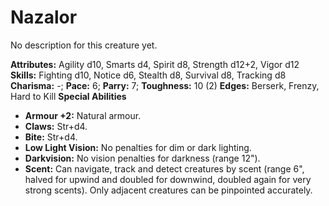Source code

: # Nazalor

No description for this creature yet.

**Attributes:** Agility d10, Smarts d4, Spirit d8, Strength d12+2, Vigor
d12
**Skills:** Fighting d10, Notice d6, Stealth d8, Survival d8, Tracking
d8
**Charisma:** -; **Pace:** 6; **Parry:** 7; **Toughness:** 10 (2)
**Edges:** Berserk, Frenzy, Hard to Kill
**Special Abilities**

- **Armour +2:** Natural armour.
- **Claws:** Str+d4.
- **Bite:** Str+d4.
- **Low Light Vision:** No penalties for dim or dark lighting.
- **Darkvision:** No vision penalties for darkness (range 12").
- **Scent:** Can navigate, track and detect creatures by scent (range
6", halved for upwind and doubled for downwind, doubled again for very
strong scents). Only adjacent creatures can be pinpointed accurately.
....
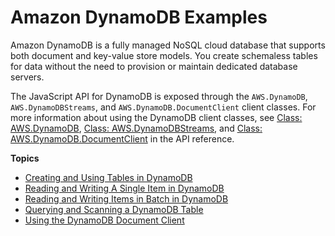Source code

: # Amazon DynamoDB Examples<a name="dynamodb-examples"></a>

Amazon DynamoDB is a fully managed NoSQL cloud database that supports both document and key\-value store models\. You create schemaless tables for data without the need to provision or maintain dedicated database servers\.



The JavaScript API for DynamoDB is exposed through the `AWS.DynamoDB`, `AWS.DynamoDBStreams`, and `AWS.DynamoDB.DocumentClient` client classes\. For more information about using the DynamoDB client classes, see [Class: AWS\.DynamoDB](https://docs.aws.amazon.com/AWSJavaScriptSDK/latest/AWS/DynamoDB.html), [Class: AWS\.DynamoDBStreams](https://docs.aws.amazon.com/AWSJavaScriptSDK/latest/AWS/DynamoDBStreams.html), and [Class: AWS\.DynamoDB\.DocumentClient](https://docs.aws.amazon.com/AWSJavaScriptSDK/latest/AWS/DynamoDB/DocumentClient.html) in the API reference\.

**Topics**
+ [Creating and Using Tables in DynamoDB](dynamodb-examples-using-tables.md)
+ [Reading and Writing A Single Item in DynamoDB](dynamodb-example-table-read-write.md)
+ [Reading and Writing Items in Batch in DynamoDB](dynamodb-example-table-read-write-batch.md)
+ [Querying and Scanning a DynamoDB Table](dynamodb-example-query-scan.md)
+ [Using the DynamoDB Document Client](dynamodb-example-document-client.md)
....
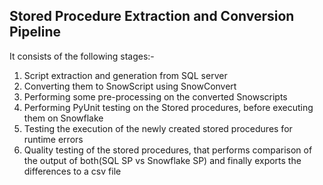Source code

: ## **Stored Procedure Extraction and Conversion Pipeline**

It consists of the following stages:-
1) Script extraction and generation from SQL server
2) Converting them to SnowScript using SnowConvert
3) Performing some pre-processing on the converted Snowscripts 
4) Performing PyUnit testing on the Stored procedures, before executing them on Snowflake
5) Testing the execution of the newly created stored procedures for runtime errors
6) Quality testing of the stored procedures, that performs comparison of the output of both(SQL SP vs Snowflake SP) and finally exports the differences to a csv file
....
● **Exercise description**: Referring to the material above, set down exactly the lines between the line with "- **Claws:** Str+d4." and the line with "strong scents). Only", inclusive, and no other lines.

● **Answer to this task**:
- **Claws:** Str+d4.
- **Bite:** Str+d4.
- **Low Light Vision:** No penalties for dim or dark lighting.
- **Darkvision:** No vision penalties for darkness (range 12").
- **Scent:** Can navigate, track and detect creatures by scent (range
6", halved for upwind and doubled for downwind, doubled again for very
strong scents). Only adjacent creatures can be pinpointed accurately.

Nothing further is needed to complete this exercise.